Those collage elements of cover art included two butterflies (one, a small "blue" Lycaena argiolus on Nabokov's shoulder: a species he made famous as a lepidoperist; the other a brown wood nymph above his head). The Time cover also depicted three Scrabble pieces labeled in Cyrillic Russian script to suggest Nabokov's love of words and gamesmanship. The cover also included a small tromp l'oeil sketch of Nabokov's mother "pinned to the wall" originally sketched by Léon Bakst in 1910; and two onion-domed cupulas of St. Basil's Cathedral in Moscow in the lower left.
[Given the author's fascination with chess and recurrent use of games as metaphor, one assumes spatial factors may have prevented the artist from including other pictorial allusions to chess pieces.]
The Time issue includes under "Books," a clever piece entitled "I Have Never Seen a More Lucid, More Lonely, Better Balanced Mad Mind Than Mine: Nabokov" by staffers who interviewed Nabokov at his apartment in Montreux.
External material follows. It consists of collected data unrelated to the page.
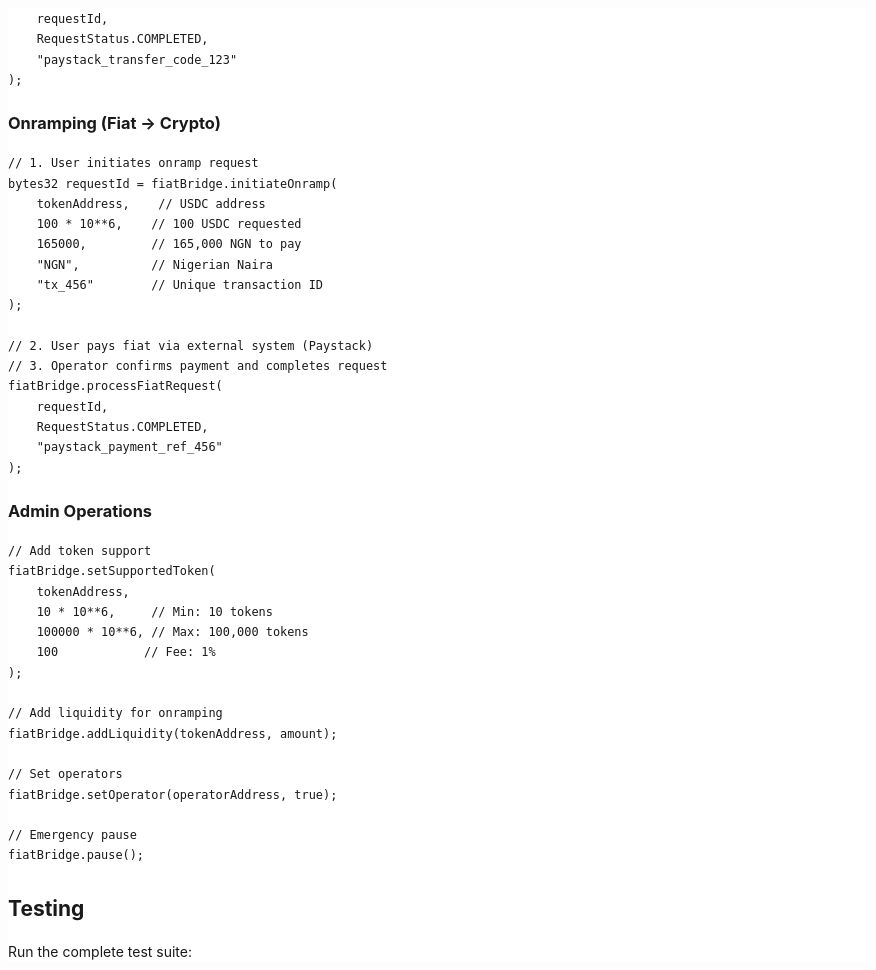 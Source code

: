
 ```solidity
    requestId,
    RequestStatus.COMPLETED,
    "paystack_transfer_code_123"
);
```

### Onramping (Fiat → Crypto)

```solidity
// 1. User initiates onramp request
bytes32 requestId = fiatBridge.initiateOnramp(
    tokenAddress,    // USDC address  
    100 * 10**6,    // 100 USDC requested
    165000,         // 165,000 NGN to pay
    "NGN",          // Nigerian Naira
    "tx_456"        // Unique transaction ID
);

// 2. User pays fiat via external system (Paystack)
// 3. Operator confirms payment and completes request
fiatBridge.processFiatRequest(
    requestId,
    RequestStatus.COMPLETED,
    "paystack_payment_ref_456"
);
```

### Admin Operations

```solidity
// Add token support
fiatBridge.setSupportedToken(
    tokenAddress,
    10 * 10**6,     // Min: 10 tokens
    100000 * 10**6, // Max: 100,000 tokens
    100            // Fee: 1%
);

// Add liquidity for onramping
fiatBridge.addLiquidity(tokenAddress, amount);

// Set operators
fiatBridge.setOperator(operatorAddress, true);

// Emergency pause
fiatBridge.pause();
```

## Testing

Run the complete test suite:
Another article about the novelist in the magazine was "Prospero's Progress," by Harry Levin, a Harvard professor of English who did much to advance Vladimir's career (dated Friday, May 23, 1969).
A copy of the original Time magazine with Nabokov on its cover will be furnished to the purchaser of the painting.
Provenance: Dominic Winter Book Auctions, South Cherney, Gloucestershire, England, January 28, 2010, lot 366; European dealer. A certificate of authenticity will be provided upon request.